*DATA SHOWN*
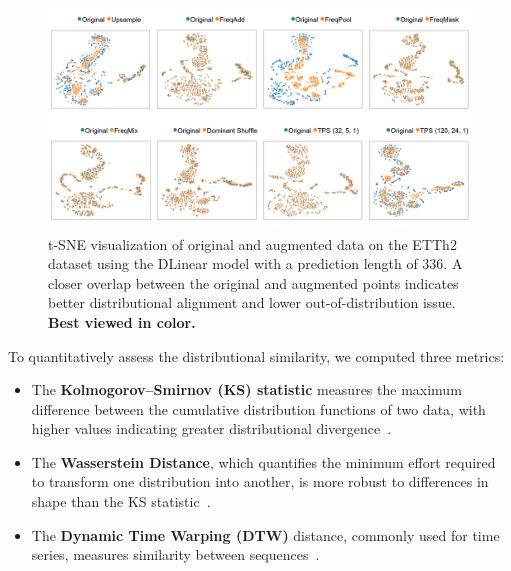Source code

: \begin{figure}[h!]
    \centering
\includegraphics[page=1, width=1.0\textwidth, keepaspectratio]{./images/tsne_result.png}
\caption{t-SNE visualization of original and augmented data on the ETTh2 dataset using the DLinear model with a prediction length of 336.  A closer overlap between the original and augmented points indicates better distributional alignment and lower out-of-distribution issue. \textbf{Best viewed in color.}}
    \label{fig:tsne}
\end{figure}




To quantitatively assess the distributional similarity, we computed three metrics:
\begin{itemize}
    \item The \textbf{Kolmogorov–Smirnov (KS) statistic} measures the maximum difference between the cumulative distribution functions of two data, with higher values indicating greater distributional divergence~\cite{gchron-5-263-2023}.

    \item The \textbf{Wasserstein Distance}, which quantifies the minimum effort required to transform one distribution into another, is more robust to differences in shape than the KS statistic~\cite{gchron-5-263-2023, Iglesias2023}.
    
    \item The \textbf{Dynamic Time Warping (DTW)} distance, commonly used for time series, measures similarity between sequences~\cite{iwana2020timeseriesdataaugmentation, Iglesias2023}.


\end{itemize}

*DIRECTIONS FOR THIS TASK*
Exactly as they appear above, write out all the entries, but not the images.

*OUTPUT OF THE TASK*
Source code

: \begin{figure}[h!]
    \centering
\includegraphics[page=1, width=1.0\textwidth, keepaspectratio]{./images/tsne_result.png}
\caption{t-SNE visualization of original and augmented data on the ETTh2 dataset using the DLinear model with a prediction length of 336.  A closer overlap between the original and augmented points indicates better distributional alignment and lower out-of-distribution issue. \textbf{Best viewed in color.}}
    \label{fig:tsne}
\end{figure}




To quantitatively assess the distributional similarity, we computed three metrics:
\begin{itemize}
    \item The \textbf{Kolmogorov–Smirnov (KS) statistic} measures the maximum difference between the cumulative distribution functions of two data, with higher values indicating greater distributional divergence~\cite{gchron-5-263-2023}.

    \item The \textbf{Wasserstein Distance}, which quantifies the minimum effort required to transform one distribution into another, is more robust to differences in shape than the KS statistic~\cite{gchron-5-263-2023, Iglesias2023}.
    
    \item The \textbf{Dynamic Time Warping (DTW)} distance, commonly used for time series, measures similarity between sequences~\cite{iwana2020timeseriesdataaugmentation, Iglesias2023}.


\end{itemize}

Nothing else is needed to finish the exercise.